Wednesday, January 2, 2013

2013!

Here we are in January 2013.  How did this happen?  Wasn't it September, like, yesterday?  Well regardless of how fast time is flying by, I am SO excited for what this year will bring for our family.  This year I live within 30min of all of my siblings (which has never happened in our adult lives).  This means I can see my nephews any day of the week, I have a new work out buddy (my lovely sis-in-law Angela), and I am surrounded by love! 

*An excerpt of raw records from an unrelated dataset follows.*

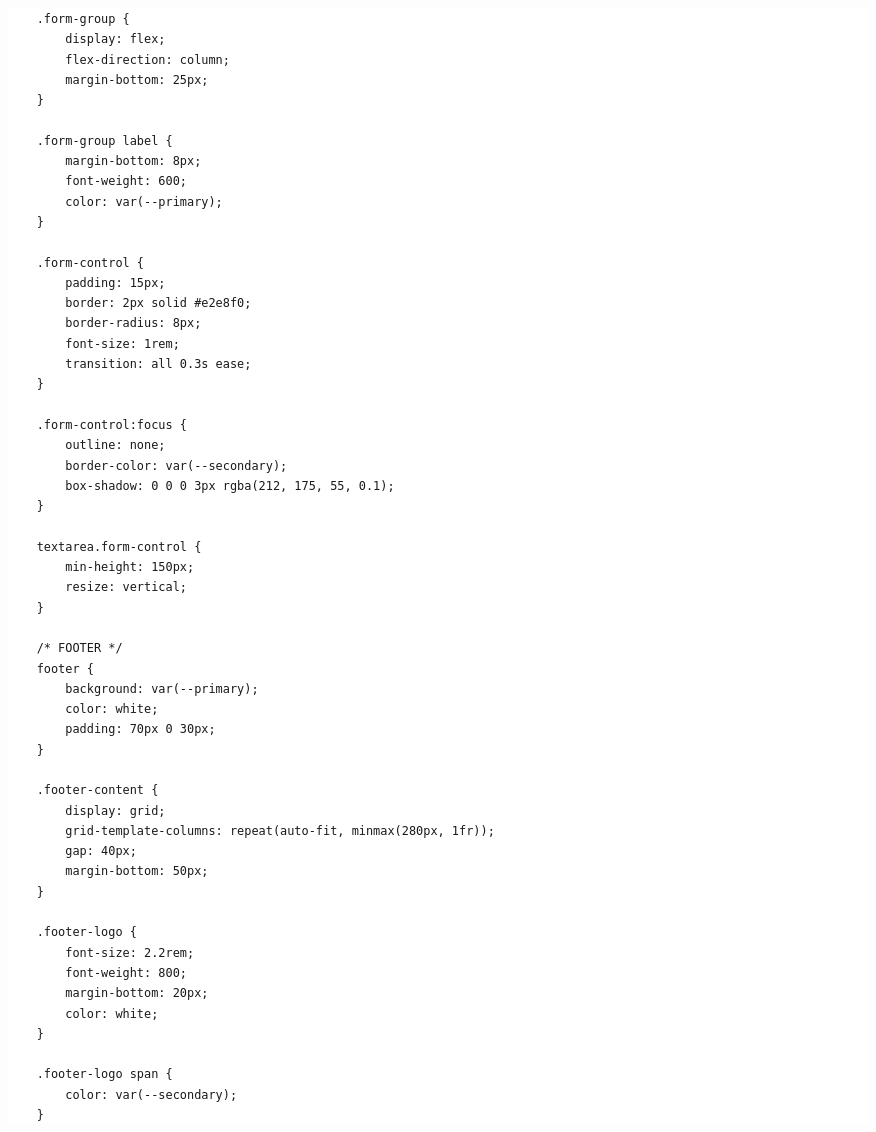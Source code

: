         .form-group {
            display: flex;
            flex-direction: column;
            margin-bottom: 25px;
        }

        .form-group label {
            margin-bottom: 8px;
            font-weight: 600;
            color: var(--primary);
        }

        .form-control {
            padding: 15px;
            border: 2px solid #e2e8f0;
            border-radius: 8px;
            font-size: 1rem;
            transition: all 0.3s ease;
        }

        .form-control:focus {
            outline: none;
            border-color: var(--secondary);
            box-shadow: 0 0 0 3px rgba(212, 175, 55, 0.1);
        }

        textarea.form-control {
            min-height: 150px;
            resize: vertical;
        }

        /* FOOTER */
        footer {
            background: var(--primary);
            color: white;
            padding: 70px 0 30px;
        }

        .footer-content {
            display: grid;
            grid-template-columns: repeat(auto-fit, minmax(280px, 1fr));
            gap: 40px;
            margin-bottom: 50px;
        }

        .footer-logo {
            font-size: 2.2rem;
            font-weight: 800;
            margin-bottom: 20px;
            color: white;
        }

        .footer-logo span {
            color: var(--secondary);
        }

Another thing I'm excited about regarding 2013-  fitness transformation!  Andrew and I were gifted a family membership at the rec center here in town, only about five minutes away from here.  We set it up Saturday and today Owen and I went for our first work out.  I exercised while he exercised his manners in the childcare center.  This was the first time I've left him in any form of daycare.  I was pretty nervous about it, but the moment we walked in he took off for the toys and play houses.  When I picked him up almost an hour later he ran to me, took my hand and led me out of the childcare area.  Guess he was ready to go!  On our way out he said he had fun (actually he said "yes" when I asked if he had fun) and gave me several big kisses.  I think this is gonna work! 

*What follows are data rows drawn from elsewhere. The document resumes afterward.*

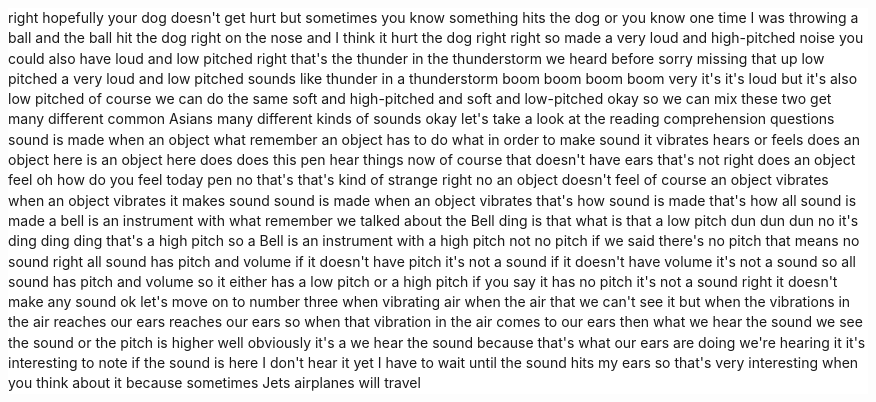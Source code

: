 right hopefully your dog doesn't get
hurt but sometimes you know something
hits the dog or you know one time I was
throwing a ball and the ball hit the dog
right on the nose and I think it hurt
the dog right right so made a very loud
and high-pitched noise you could also
have loud and low pitched right that's
the thunder in the thunderstorm we heard
before
sorry missing that up low pitched a very
loud and low pitched sounds like thunder
in a thunderstorm
boom boom boom boom very it's it's loud
but it's also low pitched of course we
can do the same soft and high-pitched
and soft and low-pitched okay so we can
mix these two get many different common
Asians many different kinds of sounds
okay let's take a look at the reading
comprehension questions sound is made
when an object what remember an object
has to do what in order to make sound it
vibrates hears or feels does an object
here is an object here does does this
pen hear things now of course that
doesn't have ears that's not right
does an object feel oh how do you feel
today pen no that's that's kind of
strange right no an object doesn't feel
of course an object vibrates when an
object vibrates it makes sound sound is
made when an object vibrates that's how
sound is made that's how all sound is
made a bell is an instrument with what
remember we talked about the Bell ding
is that what is that a low pitch dun dun
dun no it's ding ding ding that's a high
pitch so a Bell is an instrument with a
high pitch not no pitch if we said
there's no pitch that means no sound
right all sound has pitch and volume if
it doesn't have pitch it's not a sound
if it doesn't have volume it's not a
sound
so all sound has pitch and volume so it
either has a low pitch or a high pitch
if you say it has no pitch it's not a
sound right it doesn't make any sound ok
let's move on to number three when
vibrating air when the air that we can't
see it but when the vibrations in the
air reaches our ears reaches our ears so
when that vibration in the air comes to
our ears then what we hear the sound we
see the sound or the pitch is higher
well obviously it's a we hear the sound
because that's what our ears are doing
we're hearing it it's interesting to
note if the sound is here I don't hear
it yet I have to wait until the sound
hits my ears so that's very interesting
when you think about it because
sometimes Jets airplanes will travel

I made it through another week of Last Loser Standing this morning! 

Current weight: 245.0  (-0.6lbs)

I'm eager to break that five.  Now that the holidays are behind me, I'm putting the gym to use and I've started meal planning again I really see big results coming my way.  Can't wait to report them here for all two of you to see.  ;)

I left my camera at my parents' house on Monday night, so unfortunately you'll have to wait another week for me to post a photo of myself in the black dress, but I did take my measurements. 

Shoulders: 44.5" (-1.5)
Upper arm: 15" (same as four weeks ago, stubborn arm fat)
Chest: 44" (-1")
Waist: 37" (-1")
2" below belly button: 46" (same as four weeks ago, stubborn belly fat)
Hips: 51.5" (-1")
Upper thigh: 30 3/4" (-1 1/4")
2" below knee: 17.5" (-0.5")

There ya have it!  Down 3lbs and 6.25" since the start of this challenge, 7lbs from my highest weight (252.0).  Not great, but still progress so I'll take it!  Hoping to bump the numbers a bit bigger here in the next few months. 

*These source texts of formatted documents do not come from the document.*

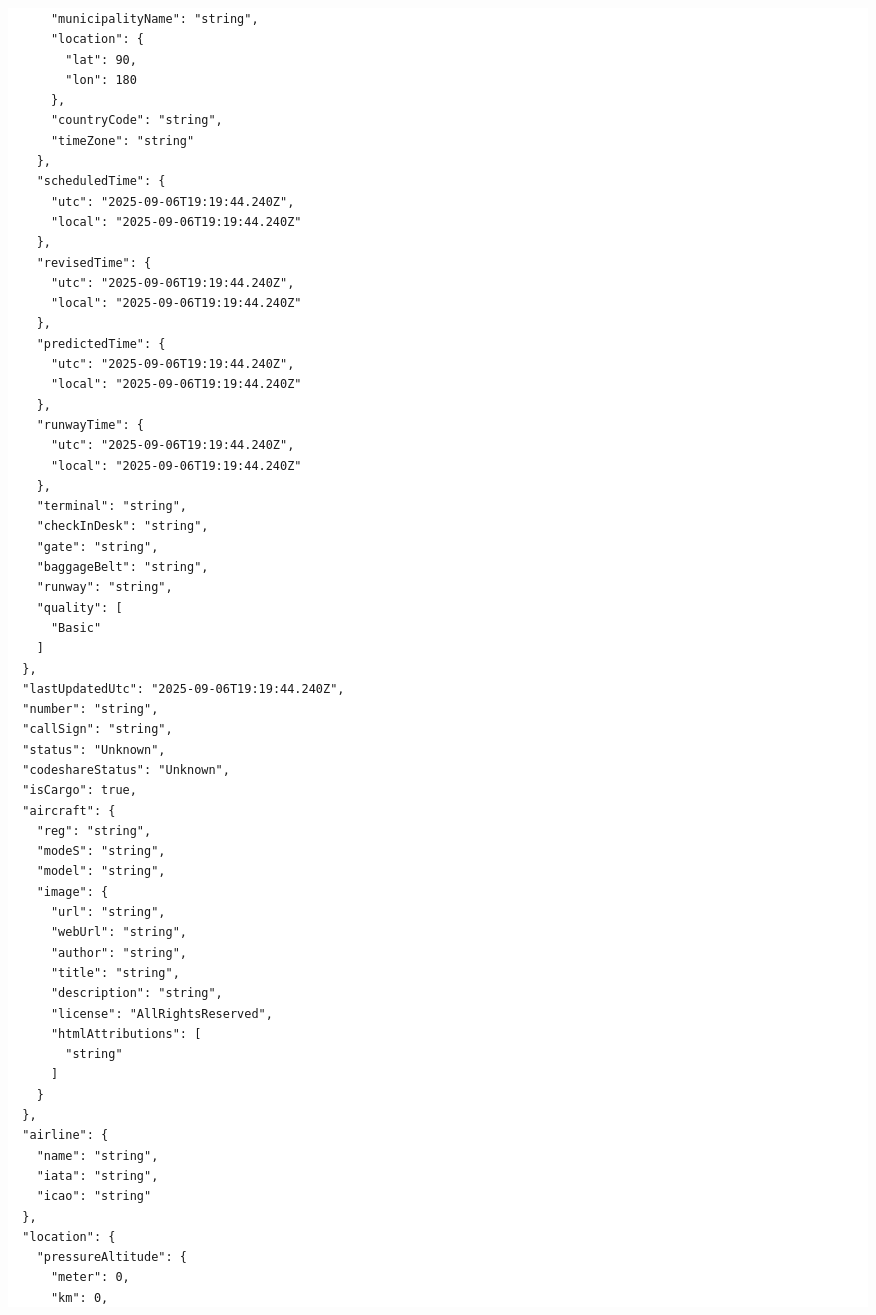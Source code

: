           "municipalityName": "string",
          "location": {
            "lat": 90,
            "lon": 180
          },
          "countryCode": "string",
          "timeZone": "string"
        },
        "scheduledTime": {
          "utc": "2025-09-06T19:19:44.240Z",
          "local": "2025-09-06T19:19:44.240Z"
        },
        "revisedTime": {
          "utc": "2025-09-06T19:19:44.240Z",
          "local": "2025-09-06T19:19:44.240Z"
        },
        "predictedTime": {
          "utc": "2025-09-06T19:19:44.240Z",
          "local": "2025-09-06T19:19:44.240Z"
        },
        "runwayTime": {
          "utc": "2025-09-06T19:19:44.240Z",
          "local": "2025-09-06T19:19:44.240Z"
        },
        "terminal": "string",
        "checkInDesk": "string",
        "gate": "string",
        "baggageBelt": "string",
        "runway": "string",
        "quality": [
          "Basic"
        ]
      },
      "lastUpdatedUtc": "2025-09-06T19:19:44.240Z",
      "number": "string",
      "callSign": "string",
      "status": "Unknown",
      "codeshareStatus": "Unknown",
      "isCargo": true,
      "aircraft": {
        "reg": "string",
        "modeS": "string",
        "model": "string",
        "image": {
          "url": "string",
          "webUrl": "string",
          "author": "string",
          "title": "string",
          "description": "string",
          "license": "AllRightsReserved",
          "htmlAttributions": [
            "string"
          ]
        }
      },
      "airline": {
        "name": "string",
        "iata": "string",
        "icao": "string"
      },
      "location": {
        "pressureAltitude": {
          "meter": 0,
          "km": 0,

I made a list of resolutions for this year.  I don't like the term resolution, so I'm gonna start calling my list an "annual bucket list".  The highest priority on this list is to be a size 12 by the end of the year.  Right now I'm a 16.  I think this is VERY doable, but I'm also hoping to have had another baby or be on my way by the end of the year, so that might make the goal a little harder to achieve.  Even so, I'm already working toward it and that make me proud of myself. 

I hope you've all set some attainable goals for yourselves this year, whether they be fitness related or not.  It's always a good thing to try and better yourself in one way or another.

I'll update again next Tuesday or Wednesday.  Have a blessed week and may your troubles be few!